■ Extracted data ■
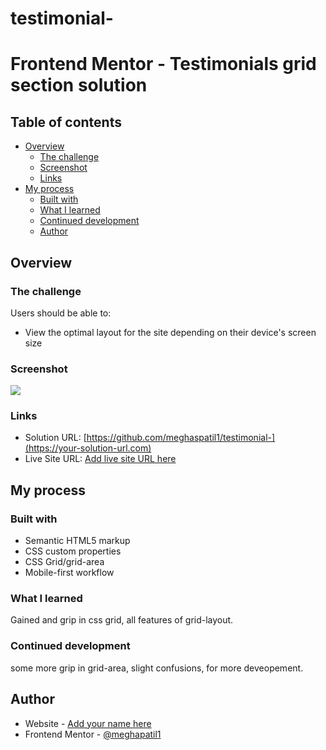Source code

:# testimonial-
# Frontend Mentor - Testimonials grid section solution 

## Table of contents

- [Overview](#overview)
  - [The challenge](#the-challenge)
  - [Screenshot](#screenshot)
  - [Links](#links)
- [My process](#my-process)
  - [Built with](#built-with)
  - [What I learned](#what-i-learned)
  - [Continued development](#continued-development)
  - [Author](#author)

## Overview

### The challenge

Users should be able to:

- View the optimal layout for the site depending on their device's screen size

### Screenshot

![](./screenshot/)

### Links

- Solution URL: [https://github.com/meghaspatil1/testimonial-](https://your-solution-url.com)
- Live Site URL: [Add live site URL here](https://your-live-site-url.com)

## My process

### Built with

- Semantic HTML5 markup
- CSS custom properties
- CSS Grid/grid-area
- Mobile-first workflow


### What I learned

Gained and grip in css grid, all features of grid-layout.

### Continued development

some more grip in grid-area, slight confusions, for more deveopement.

## Author

- Website - [Add your name here](https://www.your-site.com)
- Frontend Mentor - [@meghapatil1](https://www.frontendmentor.io/profile/meghapatil1)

■ What you will do ■
Using the data above, extract exactly the lines from the one that holds "### Screenshot" to the one that holds "Gained and grip", both ends included, and no others.

■ Output below ■
### Screenshot

![](./screenshot/)

### Links

- Solution URL: [https://github.com/meghaspatil1/testimonial-](https://your-solution-url.com)
- Live Site URL: [Add live site URL here](https://your-live-site-url.com)

## My process

### Built with

- Semantic HTML5 markup
- CSS custom properties
- CSS Grid/grid-area
- Mobile-first workflow


### What I learned

Gained and grip in css grid, all features of grid-layout.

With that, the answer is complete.